# WORK REQUIRED
Your task is to copy the listing exactly. Drop any pictures from the copy.

========================================

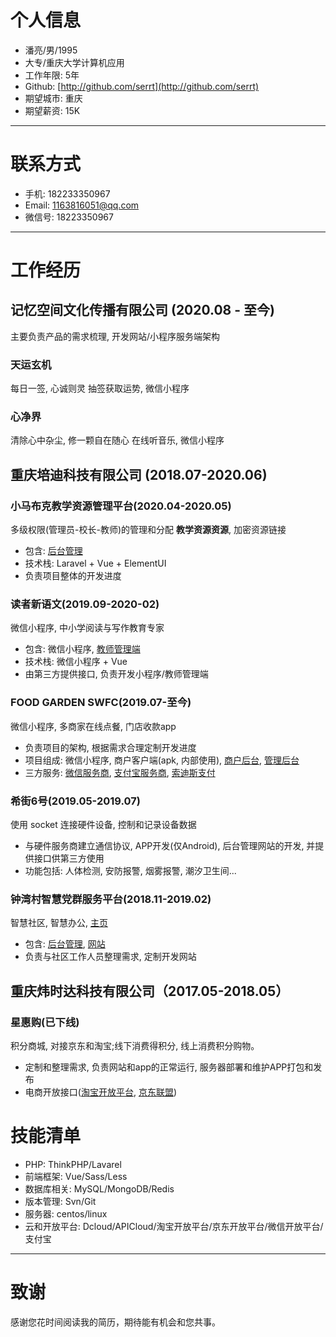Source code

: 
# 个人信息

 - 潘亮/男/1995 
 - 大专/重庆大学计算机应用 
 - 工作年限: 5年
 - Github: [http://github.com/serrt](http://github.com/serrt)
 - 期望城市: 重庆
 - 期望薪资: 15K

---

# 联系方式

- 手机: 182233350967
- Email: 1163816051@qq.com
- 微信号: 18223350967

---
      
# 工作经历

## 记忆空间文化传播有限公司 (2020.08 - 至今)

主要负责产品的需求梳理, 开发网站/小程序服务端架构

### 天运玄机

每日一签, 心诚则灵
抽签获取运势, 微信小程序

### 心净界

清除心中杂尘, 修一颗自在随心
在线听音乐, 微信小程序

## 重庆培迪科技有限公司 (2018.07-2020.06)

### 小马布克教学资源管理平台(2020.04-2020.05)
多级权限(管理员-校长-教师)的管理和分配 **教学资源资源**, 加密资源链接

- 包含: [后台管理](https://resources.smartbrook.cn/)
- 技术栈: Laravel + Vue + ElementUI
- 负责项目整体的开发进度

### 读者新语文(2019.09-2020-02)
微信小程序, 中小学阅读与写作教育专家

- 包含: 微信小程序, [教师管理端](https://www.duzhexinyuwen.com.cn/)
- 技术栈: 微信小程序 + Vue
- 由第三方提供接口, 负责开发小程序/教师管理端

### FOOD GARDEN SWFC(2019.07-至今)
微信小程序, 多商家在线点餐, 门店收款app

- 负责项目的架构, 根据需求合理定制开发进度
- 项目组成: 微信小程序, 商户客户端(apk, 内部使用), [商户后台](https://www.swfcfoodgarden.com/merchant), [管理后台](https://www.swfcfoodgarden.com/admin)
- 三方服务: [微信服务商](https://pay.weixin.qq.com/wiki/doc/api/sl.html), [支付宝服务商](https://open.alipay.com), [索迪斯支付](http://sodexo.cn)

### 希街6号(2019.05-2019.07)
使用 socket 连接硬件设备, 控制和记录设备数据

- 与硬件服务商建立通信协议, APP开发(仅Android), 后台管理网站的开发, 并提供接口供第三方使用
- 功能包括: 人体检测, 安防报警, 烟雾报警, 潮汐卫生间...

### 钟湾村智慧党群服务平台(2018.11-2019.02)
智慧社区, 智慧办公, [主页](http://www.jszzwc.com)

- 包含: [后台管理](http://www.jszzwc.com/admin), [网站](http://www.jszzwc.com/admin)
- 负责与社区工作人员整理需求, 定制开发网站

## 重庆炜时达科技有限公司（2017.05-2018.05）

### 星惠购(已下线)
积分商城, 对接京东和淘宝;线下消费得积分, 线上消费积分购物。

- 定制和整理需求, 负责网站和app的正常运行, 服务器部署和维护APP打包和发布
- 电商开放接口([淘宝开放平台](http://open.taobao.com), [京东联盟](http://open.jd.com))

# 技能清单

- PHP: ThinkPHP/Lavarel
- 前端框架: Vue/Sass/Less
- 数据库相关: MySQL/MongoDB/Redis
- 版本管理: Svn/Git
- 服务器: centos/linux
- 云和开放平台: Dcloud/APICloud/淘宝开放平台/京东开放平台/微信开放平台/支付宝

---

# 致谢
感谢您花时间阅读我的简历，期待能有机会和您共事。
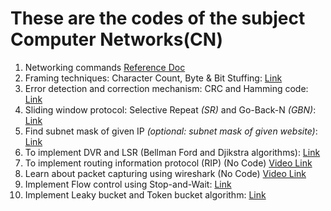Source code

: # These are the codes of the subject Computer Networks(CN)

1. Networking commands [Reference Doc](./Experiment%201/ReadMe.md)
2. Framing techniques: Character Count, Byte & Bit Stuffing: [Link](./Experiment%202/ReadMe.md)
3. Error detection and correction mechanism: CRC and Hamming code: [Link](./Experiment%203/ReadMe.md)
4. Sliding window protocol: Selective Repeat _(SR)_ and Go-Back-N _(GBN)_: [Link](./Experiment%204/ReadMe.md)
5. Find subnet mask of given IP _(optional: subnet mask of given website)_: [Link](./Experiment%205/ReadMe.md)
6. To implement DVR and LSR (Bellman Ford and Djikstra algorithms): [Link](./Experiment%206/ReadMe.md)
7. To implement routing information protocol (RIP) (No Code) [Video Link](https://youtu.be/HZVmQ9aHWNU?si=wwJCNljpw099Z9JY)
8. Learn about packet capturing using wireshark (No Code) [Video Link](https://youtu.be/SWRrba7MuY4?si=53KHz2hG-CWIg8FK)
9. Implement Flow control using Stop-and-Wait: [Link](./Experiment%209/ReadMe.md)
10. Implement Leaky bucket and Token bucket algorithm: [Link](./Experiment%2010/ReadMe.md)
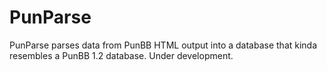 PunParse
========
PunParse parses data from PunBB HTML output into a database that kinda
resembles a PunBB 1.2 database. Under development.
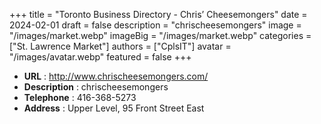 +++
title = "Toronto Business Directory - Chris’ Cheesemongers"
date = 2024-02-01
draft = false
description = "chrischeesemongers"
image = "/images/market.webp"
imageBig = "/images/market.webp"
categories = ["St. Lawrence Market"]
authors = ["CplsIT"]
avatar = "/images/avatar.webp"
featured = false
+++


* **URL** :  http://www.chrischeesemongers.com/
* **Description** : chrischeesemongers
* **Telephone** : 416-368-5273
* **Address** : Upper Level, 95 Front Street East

========================================

# EXERCISE SOLUTION
Source code

: 
# 个人信息

 - 潘亮/男/1995 
 - 大专/重庆大学计算机应用 
 - 工作年限: 5年
 - Github: [http://github.com/serrt](http://github.com/serrt)
 - 期望城市: 重庆
 - 期望薪资: 15K

---

# 联系方式

- 手机: 182233350967
- Email: 1163816051@qq.com
- 微信号: 18223350967

---
      
# 工作经历

## 记忆空间文化传播有限公司 (2020.08 - 至今)

主要负责产品的需求梳理, 开发网站/小程序服务端架构

### 天运玄机

每日一签, 心诚则灵
抽签获取运势, 微信小程序

### 心净界

清除心中杂尘, 修一颗自在随心
在线听音乐, 微信小程序

## 重庆培迪科技有限公司 (2018.07-2020.06)

### 小马布克教学资源管理平台(2020.04-2020.05)
多级权限(管理员-校长-教师)的管理和分配 **教学资源资源**, 加密资源链接

- 包含: [后台管理](https://resources.smartbrook.cn/)
- 技术栈: Laravel + Vue + ElementUI
- 负责项目整体的开发进度

### 读者新语文(2019.09-2020-02)
微信小程序, 中小学阅读与写作教育专家

- 包含: 微信小程序, [教师管理端](https://www.duzhexinyuwen.com.cn/)
- 技术栈: 微信小程序 + Vue
- 由第三方提供接口, 负责开发小程序/教师管理端

### FOOD GARDEN SWFC(2019.07-至今)
微信小程序, 多商家在线点餐, 门店收款app

- 负责项目的架构, 根据需求合理定制开发进度
- 项目组成: 微信小程序, 商户客户端(apk, 内部使用), [商户后台](https://www.swfcfoodgarden.com/merchant), [管理后台](https://www.swfcfoodgarden.com/admin)
- 三方服务: [微信服务商](https://pay.weixin.qq.com/wiki/doc/api/sl.html), [支付宝服务商](https://open.alipay.com), [索迪斯支付](http://sodexo.cn)

### 希街6号(2019.05-2019.07)
使用 socket 连接硬件设备, 控制和记录设备数据

- 与硬件服务商建立通信协议, APP开发(仅Android), 后台管理网站的开发, 并提供接口供第三方使用
- 功能包括: 人体检测, 安防报警, 烟雾报警, 潮汐卫生间...

### 钟湾村智慧党群服务平台(2018.11-2019.02)
智慧社区, 智慧办公, [主页](http://www.jszzwc.com)

- 包含: [后台管理](http://www.jszzwc.com/admin), [网站](http://www.jszzwc.com/admin)
- 负责与社区工作人员整理需求, 定制开发网站

## 重庆炜时达科技有限公司（2017.05-2018.05）

### 星惠购(已下线)
积分商城, 对接京东和淘宝;线下消费得积分, 线上消费积分购物。

- 定制和整理需求, 负责网站和app的正常运行, 服务器部署和维护APP打包和发布
- 电商开放接口([淘宝开放平台](http://open.taobao.com), [京东联盟](http://open.jd.com))

# 技能清单

- PHP: ThinkPHP/Lavarel
- 前端框架: Vue/Sass/Less
- 数据库相关: MySQL/MongoDB/Redis
- 版本管理: Svn/Git
- 服务器: centos/linux
- 云和开放平台: Dcloud/APICloud/淘宝开放平台/京东开放平台/微信开放平台/支付宝

---

# 致谢
感谢您花时间阅读我的简历，期待能有机会和您共事。
Source code

: # These are the codes of the subject Computer Networks(CN)

1. Networking commands [Reference Doc](./Experiment%201/ReadMe.md)
2. Framing techniques: Character Count, Byte & Bit Stuffing: [Link](./Experiment%202/ReadMe.md)
3. Error detection and correction mechanism: CRC and Hamming code: [Link](./Experiment%203/ReadMe.md)
4. Sliding window protocol: Selective Repeat _(SR)_ and Go-Back-N _(GBN)_: [Link](./Experiment%204/ReadMe.md)
5. Find subnet mask of given IP _(optional: subnet mask of given website)_: [Link](./Experiment%205/ReadMe.md)
6. To implement DVR and LSR (Bellman Ford and Djikstra algorithms): [Link](./Experiment%206/ReadMe.md)
7. To implement routing information protocol (RIP) (No Code) [Video Link](https://youtu.be/HZVmQ9aHWNU?si=wwJCNljpw099Z9JY)
8. Learn about packet capturing using wireshark (No Code) [Video Link](https://youtu.be/SWRrba7MuY4?si=53KHz2hG-CWIg8FK)
9. Implement Flow control using Stop-and-Wait: [Link](./Experiment%209/ReadMe.md)
10. Implement Leaky bucket and Token bucket algorithm: [Link](./Experiment%2010/ReadMe.md)
 PunParse
========
PunParse parses data from PunBB HTML output into a database that kinda
resembles a PunBB 1.2 database. Under development.
 +++
title = "Toronto Business Directory - Chris’ Cheesemongers"
date = 2024-02-01
draft = false
description = "chrischeesemongers"
image = "/images/market.webp"
imageBig = "/images/market.webp"
categories = ["St. Lawrence Market"]
authors = ["CplsIT"]
avatar = "/images/avatar.webp"
featured = false
+++


* **URL** :  http://www.chrischeesemongers.com/
* **Description** : chrischeesemongers
* **Telephone** : 416-368-5273
* **Address** : Upper Level, 95 Front Street East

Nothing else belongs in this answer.